Assignment
Once you find a line containing the word "database" in the entries below, copy it.

Document images with source code

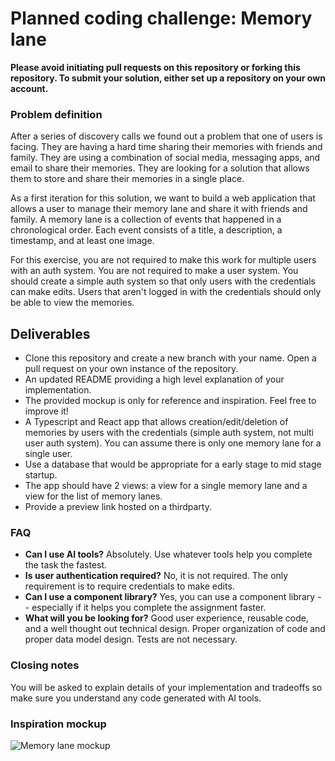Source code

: # Planned coding challenge: Memory lane

**Please avoid initiating pull requests on this repository or forking this repository. To submit your solution, either set up a repository on your own account.**

### Problem definition

After a series of discovery calls we found out a problem that one of users is facing. They are having a hard time sharing their memories with friends and family. They are using a combination of social media, messaging apps, and email to share their memories. They are looking for a solution that allows them to store and share their memories in a single place.

As a first iteration for this solution, we want to build a web application that allows a user to manage their memory lane and share it with friends and family. A memory lane is a collection of events that happened in a chronological order. Each event consists of a title, a description, a timestamp, and at least one image.

For this exercise, you are not required to make this work for multiple users with an auth system. You are not required to make a user system. You should create a simple auth system so that only users with the credentials can make edits. Users that aren't logged in with the credentials should only be able to view the memories.

## Deliverables

- Clone this repository and create a new branch with your name. Open a pull request on your own instance of the repository.
- An updated README providing a high level explanation of your implementation.
- The provided mockup is only for reference and inspiration. Feel free to improve it!
- A Typescript and React app that allows creation/edit/deletion of memories by users with the credentials (simple auth system, not multi user auth system). You can assume there is only one memory lane for a single user.
- Use a database that would be appropriate for a early stage to mid stage startup.
- The app should have 2 views: a view for a single memory lane and a view for the list of memory lanes.
- Provide a preview link hosted on a thirdparty.

### FAQ

- **Can I use AI tools?** Absolutely. Use whatever tools help you complete the task the fastest.
- **Is user authentication required?** No, it is not required. The only requirement is to require credentials to make edits.
- **Can I use a component library?** Yes, you can use a component library -- especially if it helps you complete the assignment faster.
- **What will you be looking for?** Good user experience, reusable code, and a well thought out technical design. Proper organization of code and proper data model design. Tests are not necessary.

### Closing notes

You will be asked to explain details of your implementation and tradeoffs so make sure you understand any code generated with AI tools.

### Inspiration mockup

![Memory lane mockup](./memory_lane.png)
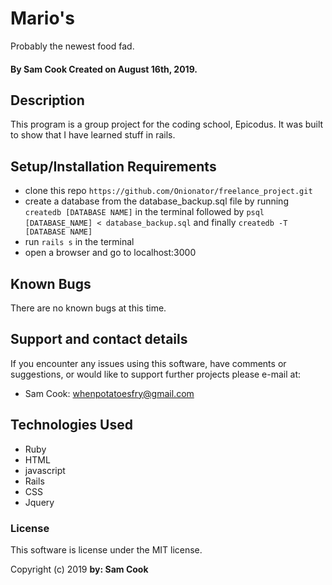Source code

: # Mario's

Probably the newest food fad.

#### By Sam Cook Created on August 16th, 2019.

## Description

 This program is a group project for the coding school, Epicodus. It was built to show that I have learned stuff in rails.

## Setup/Installation Requirements

* clone this repo `https://github.com/Onionator/freelance_project.git`
* create a database from the database_backup.sql file by running `createdb [DATABASE NAME]` in the terminal followed by `psql [DATABASE_NAME] < database_backup.sql` and finally `createdb -T [DATABASE NAME]`
* run `rails s` in the terminal
* open a browser and go to localhost:3000

## Known Bugs

There are no known bugs at this time.

## Support and contact details

If you encounter any issues using this software, have comments or suggestions, or would like to support further projects please e-mail at:

* Sam Cook: whenpotatoesfry@gmail.com


## Technologies Used

* Ruby
* HTML
* javascript
* Rails
* CSS
* Jquery

### License

This software is license under the MIT license.

Copyright (c) 2019 **by: Sam Cook**
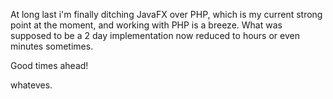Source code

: 
 At long last i'm finally ditching JavaFX over PHP, which is my current strong point at the moment, and working with PHP is a breeze. What was supposed to be a 2 day implementation now reduced to hours or even minutes sometimes.




 Good times ahead!




 whateves.


















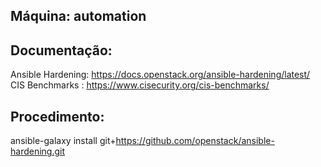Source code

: Máquina: automation
-------------------

Documentação:
-------------
   Ansible Hardening: https://docs.openstack.org/ansible-hardening/latest/
   CIS Benchmarks   : https://www.cisecurity.org/cis-benchmarks/

Procedimento:
-------------

   ansible-galaxy install git+https://github.com/openstack/ansible-hardening.git
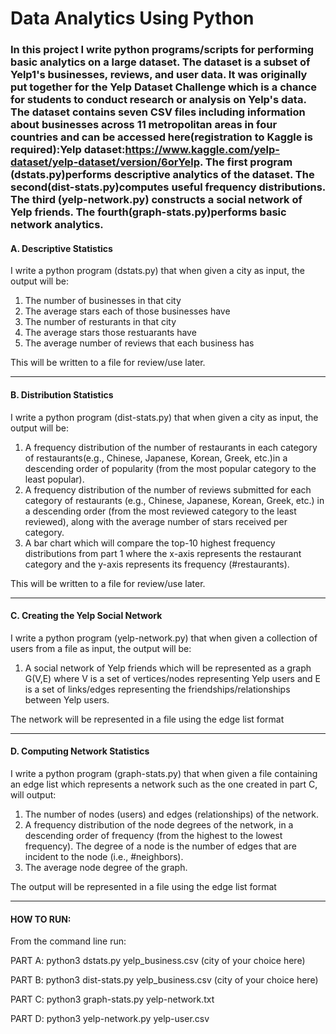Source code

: # **Data Analytics Using Python**

### **In this project I write python programs/scripts for performing basic analytics on a large dataset. The dataset is a subset of Yelp1's businesses, reviews, and user  data. It was originally put together for the Yelp Dataset Challenge which is a chance for students to conduct research or analysis on Yelp's data. The dataset  contains seven CSV files including information about businesses across 11 metropolitan areas in four countries and can be accessed here(registration to Kaggle is required):Yelp dataset:https://www.kaggle.com/yelp-dataset/yelp-dataset/version/6orYelp. The first program (dstats.py)performs descriptive analytics of the dataset.  The second(dist-stats.py)computes useful frequency distributions. The third (yelp-network.py) constructs a social network of Yelp friends. The fourth(graph-stats.py)performs basic network analytics.**


#### **A. Descriptive Statistics**
  I write a python program (dstats.py) that when given a city as input, the output will be:

  1) The number of businesses in that city
  2) The average stars each of those businesses have
  3) The number of resturants in that city
  4) The average stars those restuarants have
  5) The average number of reviews that each business has
  
  This will be written to a file for review/use later.

-----------------------------------------------------------------------------------------------------------------------------------------------
#### **B. Distribution Statistics**
  I write a python program (dist-stats.py) that when given a city as input, the output will be:
  
  1) A frequency distribution of the number of restaurants  in each category of restaurants(e.g.,  Chinese,  Japanese,  Korean,  Greek,  etc.)in a descending order  of popularity (from the most popular category to the least popular).
  2) A frequency distribution  of the  number  of reviews submitted  for each category of restaurants (e.g., Chinese, Japanese, Korean, Greek, etc.) in a descending order (from  the  most  reviewed  category  to  the  least  reviewed),  along  with  the  average  number  of stars received per category.  
  3) A bar chart which will compare the top-10 highest frequency distributions from part 1 where the x-axis represents the restaurant category and the y-axis represents its frequency (#restaurants).

  This will be written to a file for review/use later.

-----------------------------------------------------------------------------------------------------------------------------------------------
#### **C. Creating the Yelp Social Network**
  I write a python program (yelp-network.py) that when given a collection of users from a file as input, the output will be:
  
  1) A social network of Yelp friends which will be represented as a graph G(V,E) where V is a set of vertices/nodes representing Yelp users and E is a set of links/edges representing the friendships/relationships between Yelp users. 
  
  The network will be represented in a file using the edge list format

-----------------------------------------------------------------------------------------------------------------------------------------------
#### **D. Computing Network Statistics** 
  I write a python program (graph-stats.py) that when given a file containing an edge list which represents a network such as the one created in part C, will output:
  
  1) The number of nodes (users) and edges (relationships) of the network.
  2) A frequency distribution of the node degrees of the network, in a descending order of frequency (from the highest to the lowest frequency). The degree of a node is the number of edges that are incident to the node (i.e.,  #neighbors).
  3) The average node degree of the graph.
  
  The output will be represented in a file using the edge list format

-----------------------------------------------------------------------------------------------------------------------------------------------
#### **HOW TO RUN:**

From the command line run:

PART A: python3 dstats.py yelp_business.csv (city of your choice here)

PART B: python3 dist-stats.py yelp_business.csv (city of your choice here)

PART C: python3 graph-stats.py yelp-network.txt

PART D: python3 yelp-network.py yelp-user.csv
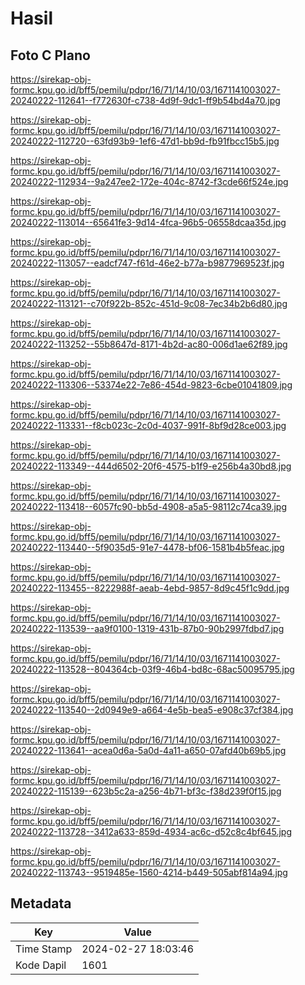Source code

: # Hasil

## Foto C Plano

https://sirekap-obj-formc.kpu.go.id/bff5/pemilu/pdpr/16/71/14/10/03/1671141003027-20240222-112641--f772630f-c738-4d9f-9dc1-ff9b54bd4a70.jpg

https://sirekap-obj-formc.kpu.go.id/bff5/pemilu/pdpr/16/71/14/10/03/1671141003027-20240222-112720--63fd93b9-1ef6-47d1-bb9d-fb91fbcc15b5.jpg

https://sirekap-obj-formc.kpu.go.id/bff5/pemilu/pdpr/16/71/14/10/03/1671141003027-20240222-112934--9a247ee2-172e-404c-8742-f3cde66f524e.jpg

https://sirekap-obj-formc.kpu.go.id/bff5/pemilu/pdpr/16/71/14/10/03/1671141003027-20240222-113014--65641fe3-9d14-4fca-96b5-06558dcaa35d.jpg

https://sirekap-obj-formc.kpu.go.id/bff5/pemilu/pdpr/16/71/14/10/03/1671141003027-20240222-113057--eadcf747-f61d-46e2-b77a-b9877969523f.jpg

https://sirekap-obj-formc.kpu.go.id/bff5/pemilu/pdpr/16/71/14/10/03/1671141003027-20240222-113121--c70f922b-852c-451d-9c08-7ec34b2b6d80.jpg

https://sirekap-obj-formc.kpu.go.id/bff5/pemilu/pdpr/16/71/14/10/03/1671141003027-20240222-113252--55b8647d-8171-4b2d-ac80-006d1ae62f89.jpg

https://sirekap-obj-formc.kpu.go.id/bff5/pemilu/pdpr/16/71/14/10/03/1671141003027-20240222-113306--53374e22-7e86-454d-9823-6cbe01041809.jpg

https://sirekap-obj-formc.kpu.go.id/bff5/pemilu/pdpr/16/71/14/10/03/1671141003027-20240222-113331--f8cb023c-2c0d-4037-991f-8bf9d28ce003.jpg

https://sirekap-obj-formc.kpu.go.id/bff5/pemilu/pdpr/16/71/14/10/03/1671141003027-20240222-113349--444d6502-20f6-4575-b1f9-e256b4a30bd8.jpg

https://sirekap-obj-formc.kpu.go.id/bff5/pemilu/pdpr/16/71/14/10/03/1671141003027-20240222-113418--6057fc90-bb5d-4908-a5a5-98112c74ca39.jpg

https://sirekap-obj-formc.kpu.go.id/bff5/pemilu/pdpr/16/71/14/10/03/1671141003027-20240222-113440--5f9035d5-91e7-4478-bf06-1581b4b5feac.jpg

https://sirekap-obj-formc.kpu.go.id/bff5/pemilu/pdpr/16/71/14/10/03/1671141003027-20240222-113455--8222988f-aeab-4ebd-9857-8d9c45f1c9dd.jpg

https://sirekap-obj-formc.kpu.go.id/bff5/pemilu/pdpr/16/71/14/10/03/1671141003027-20240222-113539--aa9f0100-1319-431b-87b0-90b2997fdbd7.jpg

https://sirekap-obj-formc.kpu.go.id/bff5/pemilu/pdpr/16/71/14/10/03/1671141003027-20240222-113528--804364cb-03f9-46b4-bd8c-68ac50095795.jpg

https://sirekap-obj-formc.kpu.go.id/bff5/pemilu/pdpr/16/71/14/10/03/1671141003027-20240222-113540--2d0949e9-a664-4e5b-bea5-e908c37cf384.jpg

https://sirekap-obj-formc.kpu.go.id/bff5/pemilu/pdpr/16/71/14/10/03/1671141003027-20240222-113641--acea0d6a-5a0d-4a11-a650-07afd40b69b5.jpg

https://sirekap-obj-formc.kpu.go.id/bff5/pemilu/pdpr/16/71/14/10/03/1671141003027-20240222-115139--623b5c2a-a256-4b71-bf3c-f38d239f0f15.jpg

https://sirekap-obj-formc.kpu.go.id/bff5/pemilu/pdpr/16/71/14/10/03/1671141003027-20240222-113728--3412a633-859d-4934-ac6c-d52c8c4bf645.jpg

https://sirekap-obj-formc.kpu.go.id/bff5/pemilu/pdpr/16/71/14/10/03/1671141003027-20240222-113743--9519485e-1560-4214-b449-505abf814a94.jpg


## Metadata

| Key        | Value               |
| ---------- | ------------------- |
| Time Stamp | 2024-02-27 18:03:46 |
| Kode Dapil | 1601                |




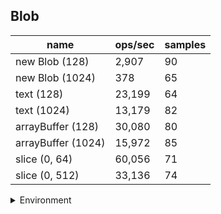 ## Blob

|name|ops/sec|samples|
|-|-|-|
|new Blob (128)|2,907|90|
|new Blob (1024)|378|65|
|text (128)|23,199|64|
|text (1024)|13,179|82|
|arrayBuffer (128)|30,080|80|
|arrayBuffer (1024)|15,972|85|
|slice (0, 64)|60,056|71|
|slice (0, 512)|33,136|74|


<details>
<summary>Environment</summary>

* __Machine:__ linux x64 | 2 vCPUs | 6.8GB Mem
* __Run:__ Sat Oct 14 2023 01:34:23 GMT+0000 (Coordinated Universal Time)
</details>

<!--
{"environment":{"platform":"linux","arch":"x64","cpus":2,"totalMemory":6.759754180908203},"benchmarks":[{"name":"new Blob (128)","hz":2907.4768475928245,"cycles":7,"stats":{"deviation":0.000027697617655521577,"mean":0.0003439408299426102,"moe":0.000005722387093393489,"rme":1.663770798700557,"sem":0.0000029195852517313722,"variance":7.671580237914606e-10}},{"name":"new Blob (1024)","hz":378.4639489406697,"cycles":2,"stats":{"deviation":0.0004926016196098568,"mean":0.0026422595938107862,"moe":0.0001197554338471847,"rme":4.532311440090865,"sem":0.0000610997111465228,"variance":2.4265635564225404e-7}},{"name":"text (128)","hz":23199.245135201112,"cycles":4,"stats":{"deviation":0.0000031906468330924235,"mean":0.00004310485079028116,"moe":7.817084741076437e-7,"rme":1.8135046515087234,"sem":3.9883085413655294e-7,"variance":1.0180227213522712e-11}},{"name":"text (1024)","hz":13179.322778233152,"cycles":3,"stats":{"deviation":0.000005701708037341369,"mean":0.00007587643286585186,"moe":0.0000012341107068017777,"rme":1.6264743349014084,"sem":6.296483197968254e-7,"variance":3.250947454308317e-11}},{"name":"arrayBuffer (128)","hz":30080.193210304853,"cycles":5,"stats":{"deviation":0.0000016947720389031398,"mean":0.0000332444673147053,"moe":3.7138329756462716e-7,"rme":1.1171281345824124,"sem":1.8948127426766693e-7,"variance":2.8722522638479054e-12}},{"name":"arrayBuffer (1024)","hz":15972.09278590908,"cycles":4,"stats":{"deviation":0.0000031636606940214365,"mean":0.00006260920302705862,"moe":6.725684754822185e-7,"rme":1.074232609527941,"sem":3.4314718136847886e-7,"variance":1.0008748986896197e-11}},{"name":"slice (0, 64)","hz":60056.11408857142,"cycles":3,"stats":{"deviation":0.000004353523485398337,"mean":0.00001665109398395622,"moe":0.0000010126696369134368,"rme":6.081700324850555,"sem":5.166681820986922e-7,"variance":1.8953166737914885e-11}},{"name":"slice (0, 512)","hz":33135.71396804141,"cycles":3,"stats":{"deviation":0.000014125320658776532,"mean":0.000030178918159556653,"moe":0.000003218388939240841,"rme":10.664361532859273,"sem":0.0000016420351730820617,"variance":1.9952468371325907e-10}}]}-->
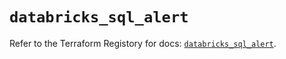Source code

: # `databricks_sql_alert`

Refer to the Terraform Registory for docs: [`databricks_sql_alert`](https://registry.terraform.io/providers/databricks/databricks/1.30.0/docs/resources/sql_alert).
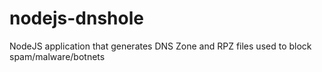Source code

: # nodejs-dnshole
NodeJS application that generates DNS Zone and RPZ files used to block spam/malware/botnets
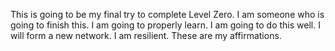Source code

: This is going to be my final try to complete Level Zero.
I am someone who is going to finish this. I am going to properly learn. I am going to do this well. I will form a new network. I am resilient. These are my affirmations.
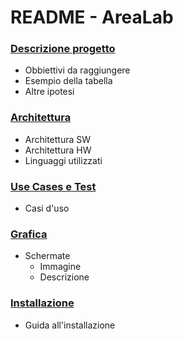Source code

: # README - AreaLab

### [Descrizione progetto](DescrizioneProgetto.md)
- Obbiettivi da raggiungere
- Esempio della tabella
- Altre ipotesi

### [Architettura](Architettura.md)
- Architettura SW
- Architettura HW
- Linguaggi utilizzati

### [Use Cases e Test](UseCases.md)
- Casi d'uso

### [Grafica](Grafica.md)
- Schermate
  - Immagine
  - Descrizione

### [Installazione](Installazione.md)
- Guida all'installazione
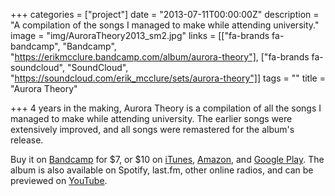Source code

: +++
categories = ["project"]
date = "2013-07-11T00:00:00Z"
description = "A compilation of the songs I managed to make while attending university."
image = "img/AuroraTheory2013_sm2.jpg"
links = [["fa-brands fa-bandcamp", "Bandcamp", "https://erikmcclure.bandcamp.com/album/aurora-theory"], ["fa-brands fa-soundcloud", "SoundCloud", "https://soundcloud.com/erik_mcclure/sets/aurora-theory"]]
tags = ""
title = "Aurora Theory"

+++
4 years in the making, Aurora Theory is a compilation of all the songs I managed to make while attending university. The earlier songs were extensively improved, and all songs were remastered for the album's release.

Buy it on [Bandcamp](http://erikmcclure.bandcamp.com/album/aurora-theory) for $7, or $10 on [iTunes](https://itunes.apple.com/us/album/id672763525), [Amazon](http://www.amazon.com/gp/product/B00DVS2EDO/), and [Google Play](https://play.google.com/store/music/album/Erik_McClure_Aurora_Theory?id=Bcsjkg4chdqymqrpsxagjxvkm2i). The album is also available on Spotify, last.fm, other online radios, and can be previewed on [YouTube](http://www.youtube.com/watch?v=qD5zdsIOkqQ&list=PLo4BIkE52kLTO0Hh9ROqJUXy9OdtT5-rT).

Finished exercise
- Use a database that would be appropriate for a early stage to mid stage startup.
* create a database from the database_backup.sql file by running `createdb [DATABASE NAME]` in the terminal followed by `psql [DATABASE_NAME] < database_backup.sql` and finally `createdb -T [DATABASE NAME]`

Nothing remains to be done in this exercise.